‘Crap optimized on crap’: The agency challenge with data
Every media agency today emphasizes the importance of data. But most shops haven’t quite grasped the pulse of data-driven marketing. Ad executives gathered at the 4A’s Data Summit on Tuesday and discussed their biggest challenge in transforming their agency to be a data-driven organization.
Major issues include data quality, siloes on the client side as well as the difficulties in finding the right talent.
“It’s crap optimized on crap.”
Speaking to a room of hundreds of ad executives, Rishad Tobaccowala, strategy and growth officer for Publicis Groupe, noted in his keynote speech that “the way we think about data is all wrong” to the point where major companies still have the mindset of gathering all the data. But the reality is, except for Facebook and Google, no company has good data. The quantity of data doesn’t matter — instead, it’s the insights that are gleaned from the numbers by real people solve problems.
“We become so data-obsessed that the whole digital marketing doesn’t work because it’s just crap optimized on crap,” said Tobaccowala. “If you think data is the new oil you are wrong. The whole idea of refinement is a big deal.”
Clients aren’t organized well.
Data quality aside, siloes within client organizations are another big challenge faced by media agencies.
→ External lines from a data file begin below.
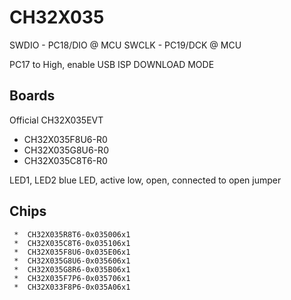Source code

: # CH32X035

SWDIO - PC18/DIO @ MCU
SWCLK - PC19/DCK @ MCU

PC17 to High, enable USB ISP DOWNLOAD MODE

## Boards

Official CH32X035EVT

- CH32X035F8U6-R0
- CH32X035G8U6-R0
- CH32X035C8T6-R0

LED1, LED2 blue LED, active low, open, connected to open jumper

## Chips

```
 *	CH32X035R8T6-0x035006x1
 *  CH32X035C8T6-0x035106x1
 *  CH32X035F8U6-0x035E06x1
 *  CH32X035G8U6-0x035606x1
 *  CH32X035G8R6-0x035B06x1
 *  CH32X035F7P6-0x035706x1
 *  CH32X033F8P6-0x035A06x1
```
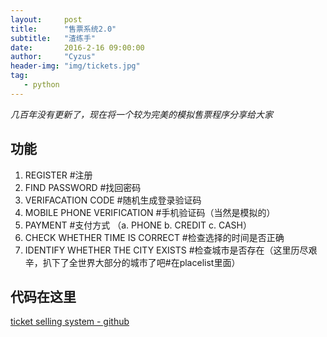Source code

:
 ```yaml
---
layout:     post
title:      "售票系统2.0" 
subtitle:   "渣练手"
date:       2016-2-16 09:00:00
author:     "Cyzus"
header-img: "img/tickets.jpg"
tag:
   - python
---
```




*几百年没有更新了，现在将一个较为完美的模拟售票程序分享给大家*

## 功能 ##

1. REGISTER #注册
2. FIND PASSWORD #找回密码
3. VERIFACATION CODE #随机生成登录验证码
4. MOBILE PHONE VERIFICATION #手机验证码（当然是模拟的）
5. PAYMENT #支付方式
（a. PHONE b. CREDIT c. CASH）
6. CHECK WHETHER TIME IS CORRECT #检查选择的时间是否正确
7. IDENTIFY WHETHER THE CITY EXISTS #检查城市是否存在（这里历尽艰辛，扒下了全世界大部分的城市了吧#在placelist里面）

## 代码在这里 ##
[ticket selling system - github](https://github.com/cyzus/ticket_selling_system)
Large companies typically have various in-house teams that own different pieces of data without talking to each other, while they expect their agency partners to see across that and assemble those datasets together, which is becoming detrimental to client strategy, said Sharona Sankar King, evp and head of marketing science for BBDO.
“It is less about technology and more about culture,” she said. “It is really important to break down the siloes between the teams.”
Tom Miller, vp of data solutions sales for agency Merkle, echoed the same sentiment. “The challenge is to bring people into the same room, have centralized data and make it useful for everyone in the organization,” he said. “It all comes down to [profit and loss statement] ownership: If I go to a client and say ‘Give me that piece of data and you could be successful,’ they may not want to because they feel that they are letting something out.”
Find talent who can see insights.
All the data in the world, even the best data, isn’t worth much without a human being to extract value from it.
If your sales data shows that 80 percent of your consumers buy one or two units of your product, while 20 percent buy four or five units, there are two ways to look at the data: You can analyze the numbers without thinking their implications for advertising, and say “The majority of people don’t purchase more than two units,” or the person who can apply the numbers to advertising would say “Let’s target the 20 percent who buy the most” and divide your product portfolio.
“Finding a person who can extract an insight from data applicable to advertising is different from finding someone who is good at numbers,” said Elizabeth Crawford, svp of strategy and insights for Match Marketing Group.